• **Data provided**
*****

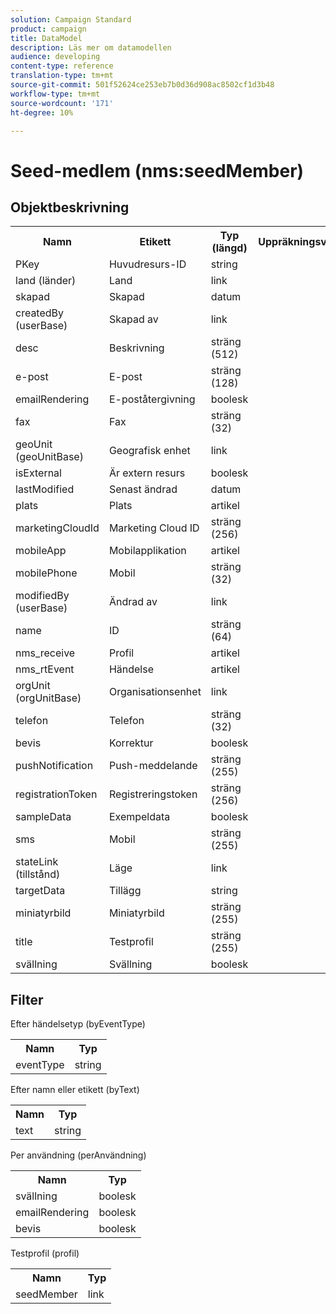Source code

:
 ```yaml
---
solution: Campaign Standard
product: campaign
title: DataModel
description: Läs mer om datamodellen
audience: developing
content-type: reference
translation-type: tm+mt
source-git-commit: 501f52624ce253eb7b0d36d908ac8502cf1d3b48
workflow-type: tm+mt
source-wordcount: '171'
ht-degree: 10%

---
```



# Seed-medlem (nms:seedMember)

## Objektbeskrivning

<table>
               <tr>
                  <th>Namn</th>
                  <th>Etikett</th>
                  <th>Typ (längd)</th>
                  <th>Uppräkningsvärden</th>
               </tr>
               <tr>
                  <td>PKey</td>
                  <td>Huvudresurs-ID</td>
                  <td>string </td>
                  <td> </td>
               </tr>
               <tr>
                  <td>land (länder)</td>
                  <td>Land</td>
                  <td>link </td>
                  <td> </td>
               </tr>
               <tr>
                  <td>skapad</td>
                  <td>Skapad</td>
                  <td>datum </td>
                  <td> </td>
               </tr>
               <tr>
                  <td>createdBy (userBase)</td>
                  <td>Skapad av</td>
                  <td>link </td>
                  <td> </td>
               </tr>
               <tr>
                  <td>desc</td>
                  <td>Beskrivning</td>
                  <td>sträng (512)</td>
                  <td> </td>
               </tr>
               <tr>
                  <td>e-post</td>
                  <td>E-post</td>
                  <td>sträng (128)</td>
                  <td> </td>
               </tr>
               <tr>
                  <td>emailRendering</td>
                  <td>E-poståtergivning</td>
                  <td>boolesk </td>
                  <td> </td>
               </tr>
               <tr>
                  <td>fax</td>
                  <td>Fax</td>
                  <td>sträng (32)</td>
                  <td> </td>
               </tr>
               <tr>
                  <td>geoUnit (geoUnitBase)</td>
                  <td>Geografisk enhet</td>
                  <td>link </td>
                  <td> </td>
               </tr>
               <tr>
                  <td>isExternal</td>
                  <td>Är extern resurs</td>
                  <td>boolesk </td>
                  <td> </td>
               </tr>
               <tr>
                  <td>lastModified</td>
                  <td>Senast ändrad</td>
                  <td>datum </td>
                  <td> </td>
               </tr>
               <tr>
                  <td>plats</td>
                  <td>Plats</td>
                  <td>artikel </td>
                  <td> </td>
               </tr>
               <tr>
                  <td>marketingCloudId</td>
                  <td>Marketing Cloud ID</td>
                  <td>sträng (256)</td>
                  <td> </td>
               </tr>
               <tr>
                  <td>mobileApp</td>
                  <td>Mobilapplikation</td>
                  <td>artikel </td>
                  <td> </td>
               </tr>
               <tr>
                  <td>mobilePhone</td>
                  <td>Mobil</td>
                  <td>sträng (32)</td>
                  <td> </td>
               </tr>
               <tr>
                  <td>modifiedBy (userBase)</td>
                  <td>Ändrad av</td>
                  <td>link </td>
                  <td> </td>
               </tr>
               <tr>
                  <td>name</td>
                  <td>ID</td>
                  <td>sträng (64)</td>
                  <td> </td>
               </tr>
               <tr>
                  <td>nms_receive</td>
                  <td>Profil</td>
                  <td>artikel </td>
                  <td> </td>
               </tr>
               <tr>
                  <td>nms_rtEvent</td>
                  <td>Händelse</td>
                  <td>artikel </td>
                  <td> </td>
               </tr>
               <tr>
                  <td>orgUnit (orgUnitBase)</td>
                  <td>Organisationsenhet</td>
                  <td>link </td>
                  <td> </td>
               </tr>
               <tr>
                  <td>telefon</td>
                  <td>Telefon</td>
                  <td>sträng (32)</td>
                  <td> </td>
               </tr>
               <tr>
                  <td>bevis</td>
                  <td>Korrektur</td>
                  <td>boolesk </td>
                  <td> </td>
               </tr>
               <tr>
                  <td>pushNotification</td>
                  <td>Push-meddelande</td>
                  <td>sträng (255)</td>
                  <td> </td>
               </tr>
               <tr>
                  <td>registrationToken</td>
                  <td>Registreringstoken</td>
                  <td>sträng (256)</td>
                  <td> </td>
               </tr>
               <tr>
                  <td>sampleData</td>
                  <td>Exempeldata</td>
                  <td>boolesk </td>
                  <td> </td>
               </tr>
               <tr>
                  <td>sms</td>
                  <td>Mobil</td>
                  <td>sträng (255)</td>
                  <td> </td>
               </tr>
               <tr>
                  <td>stateLink (tillstånd)</td>
                  <td>Läge</td>
                  <td>link </td>
                  <td> </td>
               </tr>
               <tr>
                  <td>targetData</td>
                  <td>Tillägg</td>
                  <td>string </td>
                  <td> </td>
               </tr>
               <tr>
                  <td>miniatyrbild</td>
                  <td>Miniatyrbild</td>
                  <td>sträng (255)</td>
                  <td> </td>
               </tr>
               <tr>
                  <td>title</td>
                  <td>Testprofil</td>
                  <td>sträng (255)</td>
                  <td> </td>
               </tr>
               <tr>
                  <td>svällning</td>
                  <td>Svällning</td>
                  <td>boolesk </td>
                  <td> </td>
               </tr>
            </table>

## Filter

Efter händelsetyp (byEventType)

<table>
        <tr>
        <th>Namn</th>
        <th>Typ</th>
        </tr>
        <tr>
        <td>eventType</td>
        <td>string</td>
        </tr>
    </table>

Efter namn eller etikett (byText)

<table>
        <tr>
        <th>Namn</th>
        <th>Typ</th>
        </tr>
        <tr>
        <td>text</td>
        <td>string</td>
        </tr>
    </table>

Per användning (perAnvändning)

<table>
        <tr>
        <th>Namn</th>
        <th>Typ</th>
        </tr>
        <tr>
        <td>svällning</td>
        <td>boolesk</td>
        </tr>
        <tr>
        <td>emailRendering</td>
        <td>boolesk</td>
        </tr>
        <tr>
        <td>bevis</td>
        <td>boolesk</td>
        </tr>
    </table>

Testprofil (profil)

<table>
    <tr>
    <th>Namn</th>
    <th>Typ</th>
    </tr>
    <tr>
    <td>seedMember</td>
    <td>link</td>
    </tr>
</table>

*****

• **Work task**
Output the whole of the data, unchanged; keep the pictures out.

• **Worked solution**
Source code

:
 ```yaml
---
solution: Campaign Standard
product: campaign
title: DataModel
description: Läs mer om datamodellen
audience: developing
content-type: reference
translation-type: tm+mt
source-git-commit: 501f52624ce253eb7b0d36d908ac8502cf1d3b48
workflow-type: tm+mt
source-wordcount: '171'
ht-degree: 10%

---
```



# Seed-medlem (nms:seedMember)

## Objektbeskrivning

<table>
               <tr>
                  <th>Namn</th>
                  <th>Etikett</th>
                  <th>Typ (längd)</th>
                  <th>Uppräkningsvärden</th>
               </tr>
               <tr>
                  <td>PKey</td>
                  <td>Huvudresurs-ID</td>
                  <td>string </td>
                  <td> </td>
               </tr>
               <tr>
                  <td>land (länder)</td>
                  <td>Land</td>
                  <td>link </td>
                  <td> </td>
               </tr>
               <tr>
                  <td>skapad</td>
                  <td>Skapad</td>
                  <td>datum </td>
                  <td> </td>
               </tr>
               <tr>
                  <td>createdBy (userBase)</td>
                  <td>Skapad av</td>
                  <td>link </td>
                  <td> </td>
               </tr>
               <tr>
                  <td>desc</td>
                  <td>Beskrivning</td>
                  <td>sträng (512)</td>
                  <td> </td>
               </tr>
               <tr>
                  <td>e-post</td>
                  <td>E-post</td>
                  <td>sträng (128)</td>
                  <td> </td>
               </tr>
               <tr>
                  <td>emailRendering</td>
                  <td>E-poståtergivning</td>
                  <td>boolesk </td>
                  <td> </td>
               </tr>
               <tr>
                  <td>fax</td>
                  <td>Fax</td>
                  <td>sträng (32)</td>
                  <td> </td>
               </tr>
               <tr>
                  <td>geoUnit (geoUnitBase)</td>
                  <td>Geografisk enhet</td>
                  <td>link </td>
                  <td> </td>
               </tr>
               <tr>
                  <td>isExternal</td>
                  <td>Är extern resurs</td>
                  <td>boolesk </td>
                  <td> </td>
               </tr>
               <tr>
                  <td>lastModified</td>
                  <td>Senast ändrad</td>
                  <td>datum </td>
                  <td> </td>
               </tr>
               <tr>
                  <td>plats</td>
                  <td>Plats</td>
                  <td>artikel </td>
                  <td> </td>
               </tr>
               <tr>
                  <td>marketingCloudId</td>
                  <td>Marketing Cloud ID</td>
                  <td>sträng (256)</td>
                  <td> </td>
               </tr>
               <tr>
                  <td>mobileApp</td>
                  <td>Mobilapplikation</td>
                  <td>artikel </td>
                  <td> </td>
               </tr>
               <tr>
                  <td>mobilePhone</td>
                  <td>Mobil</td>
                  <td>sträng (32)</td>
                  <td> </td>
               </tr>
               <tr>
                  <td>modifiedBy (userBase)</td>
                  <td>Ändrad av</td>
                  <td>link </td>
                  <td> </td>
               </tr>
               <tr>
                  <td>name</td>
                  <td>ID</td>
                  <td>sträng (64)</td>
                  <td> </td>
               </tr>
               <tr>
                  <td>nms_receive</td>
                  <td>Profil</td>
                  <td>artikel </td>
                  <td> </td>
               </tr>
               <tr>
                  <td>nms_rtEvent</td>
                  <td>Händelse</td>
                  <td>artikel </td>
                  <td> </td>
               </tr>
               <tr>
                  <td>orgUnit (orgUnitBase)</td>
                  <td>Organisationsenhet</td>
                  <td>link </td>
                  <td> </td>
               </tr>
               <tr>
                  <td>telefon</td>
                  <td>Telefon</td>
                  <td>sträng (32)</td>
                  <td> </td>
               </tr>
               <tr>
                  <td>bevis</td>
                  <td>Korrektur</td>
                  <td>boolesk </td>
                  <td> </td>
               </tr>
               <tr>
                  <td>pushNotification</td>
                  <td>Push-meddelande</td>
                  <td>sträng (255)</td>
                  <td> </td>
               </tr>
               <tr>
                  <td>registrationToken</td>
                  <td>Registreringstoken</td>
                  <td>sträng (256)</td>
                  <td> </td>
               </tr>
               <tr>
                  <td>sampleData</td>
                  <td>Exempeldata</td>
                  <td>boolesk </td>
                  <td> </td>
               </tr>
               <tr>
                  <td>sms</td>
                  <td>Mobil</td>
                  <td>sträng (255)</td>
                  <td> </td>
               </tr>
               <tr>
                  <td>stateLink (tillstånd)</td>
                  <td>Läge</td>
                  <td>link </td>
                  <td> </td>
               </tr>
               <tr>
                  <td>targetData</td>
                  <td>Tillägg</td>
                  <td>string </td>
                  <td> </td>
               </tr>
               <tr>
                  <td>miniatyrbild</td>
                  <td>Miniatyrbild</td>
                  <td>sträng (255)</td>
                  <td> </td>
               </tr>
               <tr>
                  <td>title</td>
                  <td>Testprofil</td>
                  <td>sträng (255)</td>
                  <td> </td>
               </tr>
               <tr>
                  <td>svällning</td>
                  <td>Svällning</td>
                  <td>boolesk </td>
                  <td> </td>
               </tr>
            </table>

## Filter

Efter händelsetyp (byEventType)

<table>
        <tr>
        <th>Namn</th>
        <th>Typ</th>
        </tr>
        <tr>
        <td>eventType</td>
        <td>string</td>
        </tr>
    </table>

Efter namn eller etikett (byText)

<table>
        <tr>
        <th>Namn</th>
        <th>Typ</th>
        </tr>
        <tr>
        <td>text</td>
        <td>string</td>
        </tr>
    </table>

Per användning (perAnvändning)

<table>
        <tr>
        <th>Namn</th>
        <th>Typ</th>
        </tr>
        <tr>
        <td>svällning</td>
        <td>boolesk</td>
        </tr>
        <tr>
        <td>emailRendering</td>
        <td>boolesk</td>
        </tr>
        <tr>
        <td>bevis</td>
        <td>boolesk</td>
        </tr>
    </table>

Testprofil (profil)

<table>
    <tr>
    <th>Namn</th>
    <th>Typ</th>
    </tr>
    <tr>
    <td>seedMember</td>
    <td>link</td>
    </tr>
</table>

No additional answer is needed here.